-- Working data follows --

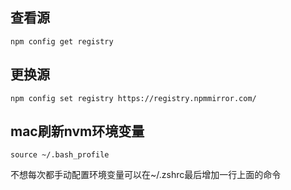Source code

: ## 查看源
```
npm config get registry
```
## 更换源
```
npm config set registry https://registry.npmmirror.com/
```
## mac刷新nvm环境变量
```
source ~/.bash_profile
```
不想每次都手动配置环境变量可以在~/.zshrc最后增加一行上面的命令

-- Working data concluded --

What belongs in the answer is each line of the data that has the word "registry".

[Answer space]:
npm config get registry
npm config set registry https://registry.npmmirror.com/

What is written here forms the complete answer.